Across spiritual traditions, there is a recurring insight: the path is not so much about becoming something new as it is about uncovering what has always been present. In Buddhism, this process is called purification. In Sufism, it is described as polishing the mirror of the heart. In contemplative traditions around the world, awakening is less a matter of acquiring and more a matter of revealing.
From a Buddhist perspective, much of our suffering arises through grasping and clinging to identities. We cling to being a parent, teacher, nationality, profession, ideology, or self-image. These identities are not inherently problematic—but when we become attached to them, suffering inevitably follows. The Buddha taught that through mindfulness and direct investigation, we begin to see how identification creates contraction. As these truths are fully comprehended and rightly understood, the mind naturally begins to let go.
The Sufi mystic Rumi expressed a similar insight in one of his most beloved teachings:
“Your task is not to seek for love, but merely to seek and find all the barriers within yourself that you have built against it.”
The spiritual path, then, is not primarily about seeking awakening, love, or enlightenment as objects to attain. Rather, it is about discovering and gently dismantling the barriers that obscure them. This understanding places responsibility back into our own hands. While teachers, therapists, and spiritual guides can support us, ultimately each of us must do the work of recognizing and releasing our own obstacles.

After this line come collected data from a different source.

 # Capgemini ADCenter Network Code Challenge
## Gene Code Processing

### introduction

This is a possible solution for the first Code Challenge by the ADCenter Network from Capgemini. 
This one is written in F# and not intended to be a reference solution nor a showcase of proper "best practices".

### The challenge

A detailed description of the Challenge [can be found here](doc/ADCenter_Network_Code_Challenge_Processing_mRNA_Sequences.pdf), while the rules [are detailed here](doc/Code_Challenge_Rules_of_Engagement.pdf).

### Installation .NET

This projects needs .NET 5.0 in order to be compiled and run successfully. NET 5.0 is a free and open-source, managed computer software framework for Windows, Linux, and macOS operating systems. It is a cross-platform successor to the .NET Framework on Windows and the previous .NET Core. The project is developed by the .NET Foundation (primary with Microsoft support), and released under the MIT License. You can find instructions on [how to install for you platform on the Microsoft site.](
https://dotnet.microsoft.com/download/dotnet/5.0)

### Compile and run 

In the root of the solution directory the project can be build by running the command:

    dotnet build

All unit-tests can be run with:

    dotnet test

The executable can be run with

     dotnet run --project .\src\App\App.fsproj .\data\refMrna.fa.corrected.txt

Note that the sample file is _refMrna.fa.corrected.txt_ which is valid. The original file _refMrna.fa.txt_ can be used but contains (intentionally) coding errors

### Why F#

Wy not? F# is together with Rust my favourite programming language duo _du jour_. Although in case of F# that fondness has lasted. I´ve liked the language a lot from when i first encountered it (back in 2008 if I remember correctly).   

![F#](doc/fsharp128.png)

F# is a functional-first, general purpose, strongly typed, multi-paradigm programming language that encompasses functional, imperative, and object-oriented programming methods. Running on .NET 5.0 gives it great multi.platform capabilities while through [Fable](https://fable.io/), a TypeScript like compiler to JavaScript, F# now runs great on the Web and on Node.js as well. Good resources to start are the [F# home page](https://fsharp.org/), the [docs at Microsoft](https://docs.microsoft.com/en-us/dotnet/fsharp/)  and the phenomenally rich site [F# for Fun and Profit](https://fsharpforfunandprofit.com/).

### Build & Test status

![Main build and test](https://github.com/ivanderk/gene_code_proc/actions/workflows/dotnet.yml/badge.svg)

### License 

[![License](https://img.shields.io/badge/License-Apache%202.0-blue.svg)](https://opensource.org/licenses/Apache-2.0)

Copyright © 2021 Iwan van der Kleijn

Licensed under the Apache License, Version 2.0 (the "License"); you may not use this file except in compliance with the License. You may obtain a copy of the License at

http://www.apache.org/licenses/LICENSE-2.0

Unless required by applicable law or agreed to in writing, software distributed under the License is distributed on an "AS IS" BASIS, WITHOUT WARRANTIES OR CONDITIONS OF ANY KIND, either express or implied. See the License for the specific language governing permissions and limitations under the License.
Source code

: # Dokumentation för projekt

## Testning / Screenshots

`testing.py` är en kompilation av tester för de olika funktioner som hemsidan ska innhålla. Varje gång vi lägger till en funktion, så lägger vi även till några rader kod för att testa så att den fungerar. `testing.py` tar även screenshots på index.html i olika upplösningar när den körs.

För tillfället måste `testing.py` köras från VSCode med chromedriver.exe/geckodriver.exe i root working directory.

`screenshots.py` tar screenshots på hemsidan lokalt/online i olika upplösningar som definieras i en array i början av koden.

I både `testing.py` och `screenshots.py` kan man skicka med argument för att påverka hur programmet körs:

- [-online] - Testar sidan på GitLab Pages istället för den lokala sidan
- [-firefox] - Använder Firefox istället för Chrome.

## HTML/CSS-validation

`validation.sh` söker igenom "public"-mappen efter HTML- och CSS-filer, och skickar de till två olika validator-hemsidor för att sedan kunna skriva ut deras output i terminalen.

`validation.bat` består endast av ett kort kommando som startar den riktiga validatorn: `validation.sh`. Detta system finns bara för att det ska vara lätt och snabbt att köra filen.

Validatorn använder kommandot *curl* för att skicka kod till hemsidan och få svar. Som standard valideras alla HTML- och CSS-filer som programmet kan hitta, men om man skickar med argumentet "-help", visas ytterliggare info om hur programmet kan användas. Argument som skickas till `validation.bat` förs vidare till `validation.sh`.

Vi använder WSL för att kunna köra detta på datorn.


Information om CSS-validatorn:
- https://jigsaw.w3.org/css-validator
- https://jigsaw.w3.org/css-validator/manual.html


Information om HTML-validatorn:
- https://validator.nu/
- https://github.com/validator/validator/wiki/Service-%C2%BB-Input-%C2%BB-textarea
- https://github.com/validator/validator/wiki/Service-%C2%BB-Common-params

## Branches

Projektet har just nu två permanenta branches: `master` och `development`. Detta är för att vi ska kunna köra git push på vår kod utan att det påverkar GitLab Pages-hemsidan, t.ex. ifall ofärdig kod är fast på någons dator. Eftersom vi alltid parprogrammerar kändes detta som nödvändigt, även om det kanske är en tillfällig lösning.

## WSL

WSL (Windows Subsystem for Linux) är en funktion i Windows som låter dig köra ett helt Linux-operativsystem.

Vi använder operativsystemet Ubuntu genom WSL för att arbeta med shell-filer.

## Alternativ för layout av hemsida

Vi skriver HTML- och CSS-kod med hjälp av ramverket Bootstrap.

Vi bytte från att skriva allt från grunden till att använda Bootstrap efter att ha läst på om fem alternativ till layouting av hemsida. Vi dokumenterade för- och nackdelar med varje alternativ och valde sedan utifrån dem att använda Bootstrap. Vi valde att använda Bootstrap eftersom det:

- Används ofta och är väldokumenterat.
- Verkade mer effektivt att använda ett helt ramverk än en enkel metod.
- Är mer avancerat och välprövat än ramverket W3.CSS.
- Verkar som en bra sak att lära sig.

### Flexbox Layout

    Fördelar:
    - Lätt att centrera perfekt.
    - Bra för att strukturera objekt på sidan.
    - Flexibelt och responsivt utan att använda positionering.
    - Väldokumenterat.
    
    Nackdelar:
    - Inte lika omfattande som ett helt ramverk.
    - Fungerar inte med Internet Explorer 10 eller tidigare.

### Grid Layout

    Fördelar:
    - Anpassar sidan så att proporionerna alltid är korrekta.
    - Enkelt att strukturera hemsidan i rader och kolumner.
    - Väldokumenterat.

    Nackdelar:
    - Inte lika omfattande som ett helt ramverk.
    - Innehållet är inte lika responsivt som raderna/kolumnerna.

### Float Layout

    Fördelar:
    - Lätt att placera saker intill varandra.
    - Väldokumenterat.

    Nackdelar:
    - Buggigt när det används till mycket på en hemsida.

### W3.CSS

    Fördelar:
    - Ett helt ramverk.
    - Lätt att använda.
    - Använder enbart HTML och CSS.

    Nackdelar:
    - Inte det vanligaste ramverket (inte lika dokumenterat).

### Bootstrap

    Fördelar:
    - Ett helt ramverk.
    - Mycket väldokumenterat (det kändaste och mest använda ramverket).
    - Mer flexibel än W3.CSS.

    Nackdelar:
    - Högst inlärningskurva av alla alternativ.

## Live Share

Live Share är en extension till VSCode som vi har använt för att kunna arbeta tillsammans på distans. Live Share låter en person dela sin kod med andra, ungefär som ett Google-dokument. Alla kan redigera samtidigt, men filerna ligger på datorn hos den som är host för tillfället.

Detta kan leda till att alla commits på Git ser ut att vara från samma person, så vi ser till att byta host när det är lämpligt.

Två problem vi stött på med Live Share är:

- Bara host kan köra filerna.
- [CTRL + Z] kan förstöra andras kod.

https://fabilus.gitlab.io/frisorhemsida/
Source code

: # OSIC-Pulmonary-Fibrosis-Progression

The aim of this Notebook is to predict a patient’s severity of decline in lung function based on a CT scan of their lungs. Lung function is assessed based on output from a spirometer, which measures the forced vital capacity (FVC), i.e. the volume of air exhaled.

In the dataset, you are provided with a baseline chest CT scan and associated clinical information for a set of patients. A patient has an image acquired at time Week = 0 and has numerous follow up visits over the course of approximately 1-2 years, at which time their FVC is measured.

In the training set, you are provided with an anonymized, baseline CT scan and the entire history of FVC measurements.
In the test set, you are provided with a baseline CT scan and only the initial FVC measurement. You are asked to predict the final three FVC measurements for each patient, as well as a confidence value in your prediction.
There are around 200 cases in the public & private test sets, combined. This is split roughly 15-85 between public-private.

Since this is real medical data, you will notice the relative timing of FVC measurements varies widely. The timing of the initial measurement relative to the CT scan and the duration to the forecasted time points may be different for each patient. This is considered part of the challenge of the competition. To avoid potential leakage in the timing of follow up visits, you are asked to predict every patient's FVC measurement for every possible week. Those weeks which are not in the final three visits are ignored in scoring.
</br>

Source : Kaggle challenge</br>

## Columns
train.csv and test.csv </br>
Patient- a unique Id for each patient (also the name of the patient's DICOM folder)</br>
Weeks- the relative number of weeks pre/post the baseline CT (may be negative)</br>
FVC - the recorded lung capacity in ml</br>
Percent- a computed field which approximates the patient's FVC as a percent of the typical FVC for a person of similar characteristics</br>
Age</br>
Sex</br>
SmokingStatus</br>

The Sufis offer another beautiful metaphor: The heart is a mirror that has become rusty. The remembrance of the divine polishes it. In Buddhist language, we might say that the mind becomes clouded by ignorance, grasping, and habitual patterns. Each moment of mindfulness is a moment of polishing. Each recognition of impermanence, unsatisfactoriness, and emptiness wipes away a little more dust from the mirror.
When we pause and clearly see the changing nature of experience, the mirror is polished. When we recognize the unsatisfactory nature of clinging, the mirror is polished. When we rest in moments of flow, selflessness, or effortless presence, the mirror is polished. Over time, what is revealed is not something foreign or newly created, but something that was present all along.
Perhaps this is the invitation of spiritual practice: not to become more, but to remove what is unnecessary; not to seek what is absent, but to recognize what has never left. As we patiently remove everything that is not elephant, the deeper truth of who we are gradually reveals itself.
May your practice continue to polish the mirror.